A year after Bran Powe had gone missing, Kylie had thought she’d come to terms with loss. She wasn’t stupid; she knew that when people disappeared for so many months at a stretch, they weren’t just out for a breath of fresh air. Something bad must have happened to keep him away from his friends and family. But even so, getting the call from his sister, Wynn, and hearing his death confirmed had hit Kylie like a physical blow.
Bran had been her closest pal since her freshman year of college. While the second of two spectacularly failed dates had made it clear that romance would never work for them, friendship came as easily as breathing. She honestly thought of him as the brother she’d never had, no matter how tired that cliché was. Losing him had felt like losing a tiny little piece of herself, and Kylie hated to lose even more than she hated being ignored.
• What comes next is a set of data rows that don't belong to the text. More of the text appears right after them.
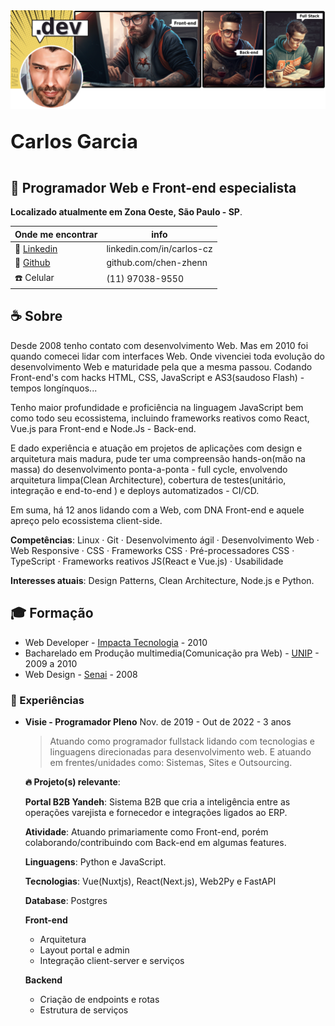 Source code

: <div style="position:relative">
    <div><img src="assets/cover-dev-croped.1.1.png"/><div>
    <h3 style="position:relative;top:-13px;font-size:31px">Carlos Garcia</h3>
</div>

## :rocket: Programador Web e Front-end especialista

__Localizado atualmente em Zona Oeste, São Paulo - SP__.

| Onde me encontrar | info |
|-----------------  |------|
| :link: [Linkedin](https://www.linkedin.com/in/carlos-cz) | linkedin.com/in/carlos-cz
| :link: [Github](https://github.com/chen-zhenn)           | github.com/chen-zhenn
| :phone: Celular | (11) 97038-9550



## :coffee: Sobre   

Desde 2008 tenho contato com desenvolvimento Web. Mas em 2010 foi quando comecei lidar com interfaces Web. Onde vivenciei toda evolução do desenvolvimento Web e maturidade pela que a mesma passou. Codando Front-end's com hacks HTML, CSS, JavaScript e AS3(saudoso Flash) - tempos longínquos...

Tenho maior profundidade e proficiência na linguagem JavaScript bem como todo seu ecossistema, incluindo frameworks reativos como React, Vue.js para Front-end e Node.Js - Back-end.

E dado experiência e atuação em projetos de aplicações com design e arquitetura mais madura, pude ter uma compreensão hands-on(mão na massa) do desenvolvimento ponta-a-ponta - full cycle, envolvendo arquitetura limpa(Clean Architecture), cobertura de testes(unitário, integração e end-to-end ) e deploys automatizados - CI/CD.

Em suma, há 12 anos lidando com a Web, com DNA Front-end e aquele apreço pelo ecossistema client-side.

__Competências__: Linux · Git · Desenvolvimento ágil · Desenvolvimento Web · Web Responsive · CSS · Frameworks CSS · Pré-processadores CSS · TypeScript · Frameworks reativos JS(React e Vue.js) · Usabilidade

__Interesses atuais__: Design Patterns, Clean Architecture, Node.js e Python.  



## :mortar_board: Formação

* Web Developer - [Impacta Tecnologia](https://impacta.com.br) - 2010
* Bacharelado em Produção multimedia(Comunicação pra Web) - [UNIP](https://www.unip.br) - 2009 a 2010
* Web Design - [Senai](https://www.sp.senai.br) - 2008

### :muscle: Experiências

* __Visie - Programador Pleno__
    Nov. de 2019 - Out de 2022 - 3 anos
    > Atuando como programador fullstack lidando com tecnologias e linguagens direcionadas para desenvolvimento web. E atuando em frentes/unidades como: Sistemas, Sites e Outsourcing.

    __:fire: Projeto(s) relevante__:

    __Portal B2B Yandeh__: Sistema B2B que cria a inteligência entre as operações varejista e fornecedor e integrações ligados ao ERP.   <br>
    
    __Atividade__: Atuando primariamente como Front-end, porém colaborando/contribuindo com Back-end em algumas features.   
    
    __Linguagens__: Python e JavaScript.   
    
    __Tecnologias__: Vue(Nuxtjs), React(Next.js), Web2Py e FastAPI   
    
    __Database__: Postgres   
    
    __Front-end__   
    - Arquitetura
    - Layout portal e admin
    - Integração client-server e serviços   
 
    __Backend__   
    - Criação de endpoints e rotas
    - Estrutura de serviços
For that reason (and because sitting still for a seven-minute yoga meditation was beyond her, let alone sitting the seven days of a shiva) she had spent the last six months obsessed with finding out the truth. She couldn’t care less if she sounded melodramatic or halfway to crazytown; she knew there was more to Bran’s story than anyone was willing to tell her. She knew darn well that nothing she did could bring her friend back, but she could at least find out what had really happened to him. As much as she loved his family, his sister Wynn’s telephoned explanation that “they think he had a heart problem we didn’t know about” was not cutting it with her.
Sure, Kylie knew that kind of thing happened all the time, but not this time. She didn’t believe a word of it. Why, she couldn’t quite say. Maybe she had heard something in Wynn’s voice, or maybe the intuition she had learned not to ignore had sounded the alarm. She couldn’t be certain, but either way, she knew there had to be more to the story.
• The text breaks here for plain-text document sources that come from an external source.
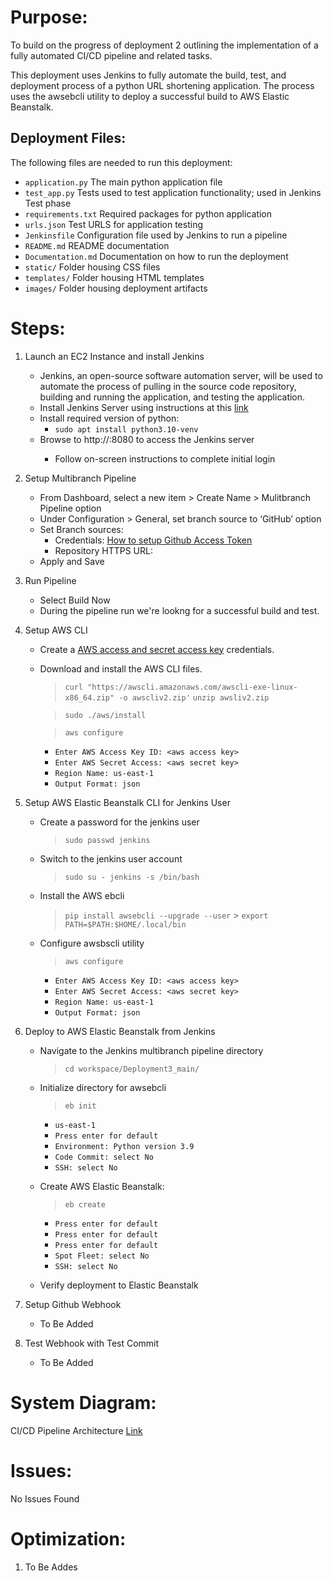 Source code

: # Purpose:

To build on the progress of deployment 2 outlining the implementation of a fully automated CI/CD pipeline and related tasks.

This deployment uses Jenkins to fully automate the build, test, and deployment process of a python URL shortening application. The process uses the awsebcli utility to deploy a successful build to AWS Elastic Beanstalk.

## Deployment Files:

The following files are needed to run this deployment:

- `application.py` The main python application file
- `test_app.py` Tests used to test application functionality; used in Jenkins Test phase
- `requirements.txt` Required packages for python application
- `urls.json` Test URLS for application testing
- `Jenkinsfile` Configuration file used by Jenkins to run a pipeline
- `README.md` README documentation
- `Documentation.md` Documentation on how to run the deployment
- `static/` Folder housing CSS files
- `templates/` Folder housing HTML templates
- `images/` Folder housing deployment artifacts

# Steps:

1.  Launch an EC2 Instance and install Jenkins

    - Jenkins, an open-source software automation server, will be used to automate the process of pulling in the source code repository, building and running the application, and testing the application.
    - Install Jenkins Server using instructions at this [link](https://pkg.jenkins.io/debian/)
    - Install required version of python:
      - `sudo apt install python3.10-venv`
    - Browse to http://<instance public IP>:8080 to access the Jenkins server
      - Follow on-screen instructions to complete initial login

2.  Setup Multibranch Pipeline

    - From Dashboard, select a new item > Create Name > Mulitbranch Pipeline option
    - Under Configuration > General, set branch source to ‘GitHub’ option
    - Set Branch sources:
      - Credentials: [How to setup Github Access Token](https://docs.github.com/en/enterprise-server@3.8/authentication/keeping-your-account-and-data-secure/managing-your-personal-access-tokens)
      - Repository HTTPS URL: <Github Repo URL>
    - Apply and Save

3.  Run Pipeline

    - Select Build Now
    - During the pipeline run we're lookng for a successful build and test.

4.  Setup AWS CLI

    - Create a [AWS access and secret access key](https://docs.aws.amazon.com/IAM/latest/UserGuide/id_credentials_access-keys.html#Using_CreateAccessKey) credentials.
    - Download and install the AWS CLI files.

      > `curl "https://awscli.amazonaws.com/awscli-exe-linux-x86_64.zip" -o awscliv2.zip'` `unzip awsliv2.zip`

      > `sudo ./aws/install`

      > `aws configure`

      - `Enter AWS Access Key ID: <aws access key>`
      - `Enter AWS Secret Access: <aws secret key>`
      - `Region Name: us-east-1`
      - `Output Format: json`

5.  Setup AWS Elastic Beanstalk CLI for Jenkins User

    - Create a password for the jenkins user
      > `sudo passwd jenkins`
    - Switch to the jenkins user account
      > `sudo su - jenkins -s /bin/bash`
    - Install the AWS ebcli
      > `pip install awsebcli --upgrade --user` > `export PATH=$PATH:$HOME/.local/bin`
    - Configure awsbscli utility
      > `aws configure`
      - `Enter AWS Access Key ID: <aws access key>`
      - `Enter AWS Secret Access: <aws secret key>`
      - `Region Name: us-east-1`
      - `Output Format: json`

6.  Deploy to AWS Elastic Beanstalk from Jenkins

    - Navigate to the Jenkins multibranch pipeline directory
      > `cd workspace/Deployment3_main/`
    - Initialize directory for awsebcli
      > `eb init`
      - `us-east-1`
      - `Press enter for default`
      - `Environment: Python version 3.9`
      - `Code Commit: select No`
      - `SSH: select No`
    - Create AWS Elastic Beanstalk:

      > `eb create`

      - `Press enter for default`
      - `Press enter for default`
      - `Press enter for default`
      - `Spot Fleet: select No`
      - `SSH: select No`

    - Verify deployment to Elastic Beanstalk

7.  Setup Github Webhook

    - To Be Added

8.  Test Webhook with Test Commit
    - To Be Added

# System Diagram:

CI/CD Pipeline Architecture [Link](https://github.com/kaedmond24/python_url_shortener_app_deployment_3/blob/main/c4_deployment_3.png)

# Issues:

No Issues Found

# Optimization:

1. To Be Addes
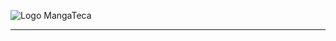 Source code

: ![Logo MangaTeca](https://github.com/user-attachments/assets/21ed9fdb-fef2-48fc-866c-74036d6165cf)

-----------------------------------------------------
She had dedicated the last six months to trying to find that “more.” She’d pushed aside her work, her hobbies, her family and friends in pursuit of the truth, immersing herself in the world she knew better than anyone—the data.
Despite her legitimate professional accomplishments and the applications she had developed that left her financially set for life at the tender age of twenty-three, Kylie still considered herself a hacker at heart. If a fact existed in bits and bytes anywhere in the world, she could uncover it. Between the skills she’d learned and the talent that had always lurked inside her, she knew she could find anything, so she had begun by breaking into Bran’s personal computer and online accounts and setting herself on the trail of the truth.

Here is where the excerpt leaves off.